Copper Prices Rise to One-Week High as U.S. Debt Talks Continue

Copper rose to the highest level in a week after U.S. lawmakers said they’d resume talks on raising the debt limit as the deadline approaches and as stockpiles of the metal declined.

Copper for delivery in three months climbed rose 0.6 percent to $7,280 a metric on the London Metal Exchange at 9:43 a.m. Shanghai time. That’s the highest intraday level since Oct. 8.

With the U.S.’s borrowing authority set to lapse tomorrow, leaders in the Senate said they’d reopen negotiations aimed at avoiding a default and ending the 15-day-old partial government shutdown after the Republican-controlled House scrapped a vote on its plan.

“Any type of positive development in the talks offers support to copper prices,” said Zhou Jie, head of the trading department with Shanghai CIFCO Futures Co.

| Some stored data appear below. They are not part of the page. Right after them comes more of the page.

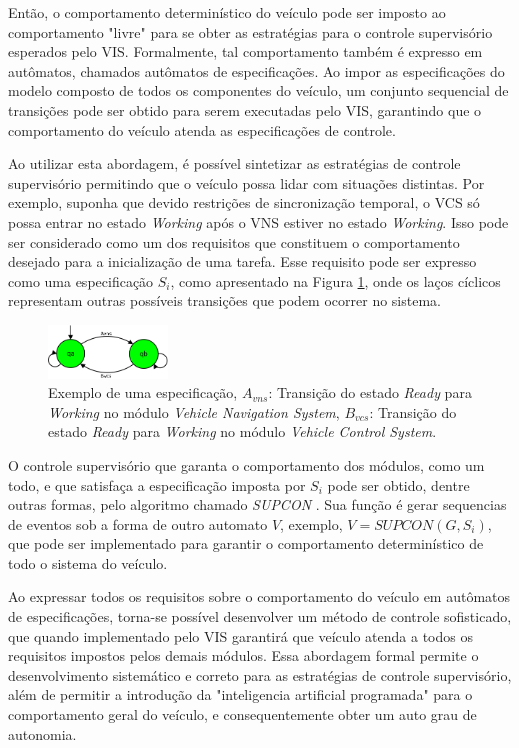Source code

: \documentclass[conference]{IEEEtran}
\begin{document}
Então, o comportamento determinístico do veículo pode ser imposto ao comportamento "livre" para se obter as estratégias para o controle supervisório esperados pelo VIS. Formalmente, tal comportamento também é expresso em autômatos, chamados autômatos de especificações. 
Ao impor as especificações do modelo composto de todos os componentes do veículo, um conjunto sequencial de transições pode ser obtido para serem executadas pelo VIS, garantindo que o comportamento do veículo atenda as especificações de controle. 

Ao utilizar esta abordagem, é possível sintetizar as estratégias de controle supervisório permitindo que o veículo possa lidar com situações distintas. Por exemplo, suponha que devido restrições de sincronização temporal, o VCS só possa entrar no estado \textit{Working} após o VNS estiver no estado \textit{Working}. Isso pode ser considerado como um dos requisitos que constituem o comportamento desejado para a inicialização de uma tarefa. Esse requisito pode ser expresso como uma especificação $S_{i}$, como apresentado na Figura \ref{fig:VILMA_TRANSITION_EXAMPLE}, onde os laços cíclicos representam outras possíveis transições que podem ocorrer no sistema.

\begin{figure}[h]
	\centering
	\includegraphics[width=120px,keepaspectratio]{imagens/VILMA_TRANSITION_EXAMPLE}
	\caption{Exemplo de uma especificação, $A_{vns}$: Transição do estado \textit{Ready} para \textit{Working} no módulo \textit{Vehicle Navigation System}, $B_{vcs}$: Transição do estado \textit{Ready} para \textit{Working} no módulo \textit{Vehicle Control System}.}
	\label{fig:VILMA_TRANSITION_EXAMPLE}
\end{figure}

O controle supervisório que garanta o comportamento dos módulos, como um todo, e que satisfaça a especificação imposta por $S_{i}$ pode ser obtido, dentre outras formas, pelo algoritmo chamado \textit{SUPCON} \cite{supcom_wonham1987supremal}. Sua função é gerar sequencias de eventos sob a forma de outro automato $V$, exemplo, $ V = SUPCON(G,S_{i})$, que pode ser implementado para garantir o comportamento determinístico de todo o sistema do veículo.

Ao expressar todos os requisitos sobre o comportamento do veículo em autômatos de especificações, torna-se possível desenvolver um método de controle sofisticado, que quando implementado pelo VIS garantirá que veículo atenda a todos os requisitos impostos pelos demais módulos. Essa abordagem formal permite o desenvolvimento sistemático e correto para as estratégias de controle supervisório, além de permitir a introdução da "inteligencia artificial programada" para o comportamento geral do veículo, e consequentemente obter um auto grau de autonomia.
\end{document}
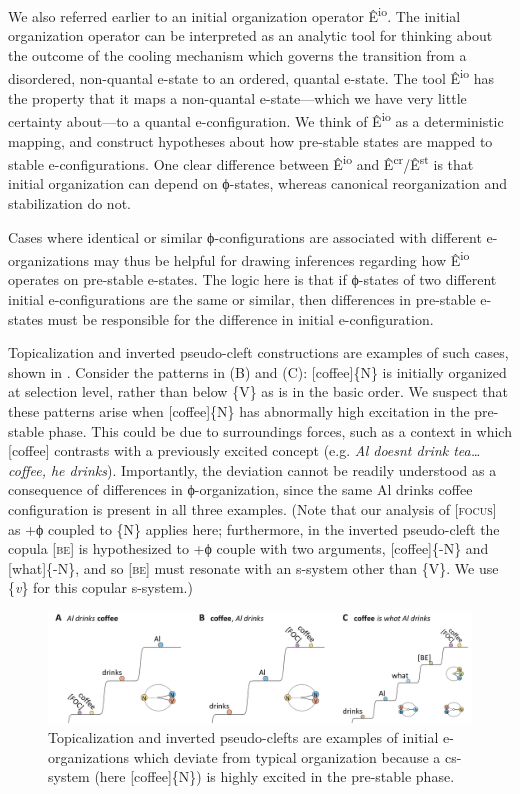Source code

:   We also referred earlier to an initial organization operator Ê\textsuperscript{io}. The initial organization operator can be interpreted as an analytic tool for thinking about the outcome of the cooling mechanism which governs the transition from a disordered, non-quantal e-state to an ordered, quantal e-state. The tool Ê\textsuperscript{io} has the property that it maps a non-quantal e-state—which we have very little certainty about—to a quantal e-configuration. We think of Ê\textsuperscript{io} as a deterministic mapping, and construct hypotheses about how pre-stable states are mapped to stable e-configurations. One clear difference between Ê\textsuperscript{io} and Ê\textsuperscript{cr}/Ê\textsuperscript{st} is that initial organization can depend on ϕ-states, whereas canonical reorganization and stabilization do not. 

  Cases where identical or similar ϕ-configurations are associated with different e-organizations may thus be helpful for drawing inferences regarding how Ê\textsuperscript{io} operates on pre-stable e-states. The logic here is that if ϕ-states of two different initial e-configurations are the same or similar, then differences in pre-stable e-states must be responsible for the difference in initial e-configuration. 

  Topicalization and inverted pseudo-cleft constructions are examples of such cases, shown in {}. Consider the patterns in (B) and (C): [coffee]\{N\} is initially organized at selection level, rather than below \{V\} as is in the basic order. We suspect that these patterns arise when [coffee]\{N\} has abnormally high excitation in the pre-stable phase. This could be due to surroundings forces, such as a context in which [coffee] contrasts with a previously excited concept (e.g. \textit{Al doesnt drink tea…coffee, he drinks}). Importantly, the deviation cannot be readily understood as a consequence of differences in ϕ-organization, since the same {\textbar}Al drinks coffee{\textbar} configuration is present in all three examples. (Note that our analysis of [\textsc{focus}] as +ϕ coupled to \{N\} applies here; furthermore, in the inverted pseudo-cleft the copula [\textsc{be}] is hypothesized to +ϕ couple with two arguments, [coffee]\{-N\} and [what]\{-N\}, and so [\textsc{be}] must resonate with an s-system other than \{V\}. We use \{\textit{v}\} for this copular s-system.)

  
\begin{figure}
\includegraphics[width=\textwidth]{figures/Tilsen-img78.png}
\caption{Topicalization and inverted pseudo-clefts are examples of initial e-organizations which deviate from typical organization because a cs-system (here [coffee]\{N\}) is highly excited in the pre-stable phase.}
\label{fig:4:28}
\end{figure}
 

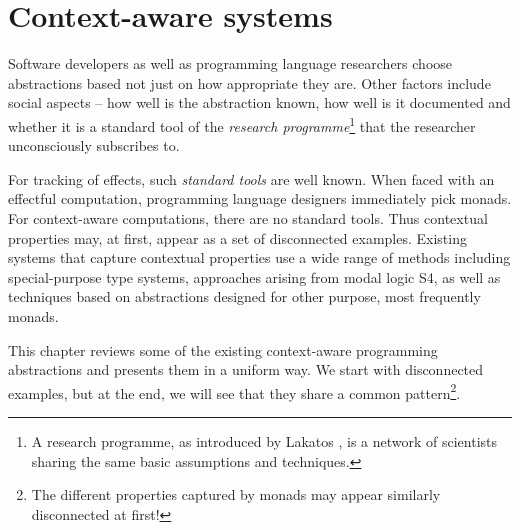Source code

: \chapter{Context-aware systems}
\label{ch:applications}

Software developers as well as programming language researchers choose abstractions based not
just on how appropriate they are. Other factors include social aspects -- how well is the
abstraction known, how well is it documented and whether it is a standard tool of the
\emph{research programme}\footnote{A research programme, as introduced by Lakatos \cite{philosophy-lakatos},
is a network of scientists sharing the same basic assumptions and techniques.} that the researcher
unconsciously subscribes to.

For tracking of effects, such \emph{standard tools} are well known. When faced with an effectful
computation, programming language designers immediately pick monads. For context-aware computations,
there are no standard tools. Thus contextual properties may, at first, appear as a set of disconnected
examples. Existing systems that capture contextual properties use a wide range of methods including
special-purpose type systems, approaches arising from modal logic S4, as well as techniques based
on abstractions designed for other purpose, most frequently monads.

This chapter reviews some of the existing context-aware programming abstractions and presents them
in a uniform way. We start with disconnected examples, but at the end, we will see that they
share a common pattern\footnote{The different properties captured by monads may appear similarly
disconnected at first!}.

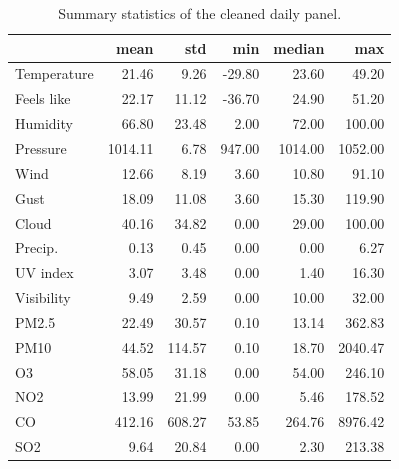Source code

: \begin{table}
\caption{Summary statistics of the cleaned daily panel.}
\label{tab:summary}
\begin{tabular}{lrrrrr}
\toprule
 & mean & std & min & median & max \\
\midrule
Temperature & 21.46 & 9.26 & -29.80 & 23.60 & 49.20 \\
Feels like & 22.17 & 11.12 & -36.70 & 24.90 & 51.20 \\
Humidity & 66.80 & 23.48 & 2.00 & 72.00 & 100.00 \\
Pressure & 1014.11 & 6.78 & 947.00 & 1014.00 & 1052.00 \\
Wind & 12.66 & 8.19 & 3.60 & 10.80 & 91.10 \\
Gust & 18.09 & 11.08 & 3.60 & 15.30 & 119.90 \\
Cloud & 40.16 & 34.82 & 0.00 & 29.00 & 100.00 \\
Precip. & 0.13 & 0.45 & 0.00 & 0.00 & 6.27 \\
UV index & 3.07 & 3.48 & 0.00 & 1.40 & 16.30 \\
Visibility & 9.49 & 2.59 & 0.00 & 10.00 & 32.00 \\
PM2.5 & 22.49 & 30.57 & 0.10 & 13.14 & 362.83 \\
PM10 & 44.52 & 114.57 & 0.10 & 18.70 & 2040.47 \\
O3 & 58.05 & 31.18 & 0.00 & 54.00 & 246.10 \\
NO2 & 13.99 & 21.99 & 0.00 & 5.46 & 178.52 \\
CO & 412.16 & 608.27 & 53.85 & 264.76 & 8976.42 \\
SO2 & 9.64 & 20.84 & 0.00 & 2.30 & 213.38 \\
\bottomrule
\end{tabular}
\end{table}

Stockpiles tracked by the LME fell one percent yesterday to 503,425 tons, the lowest since March 7, daily exchange figures showed.

Copper for delivery in January rose 0.1 percent to 52,220 yuan ($8,560) a ton on the Shanghai Futures Exchange. Metal for delivery in December fell 0.3 percent to $3.298 a pound on the Comex in New York.

On the LME, aluminum and tin increases, nickel and lead were little changed, and zinc fell.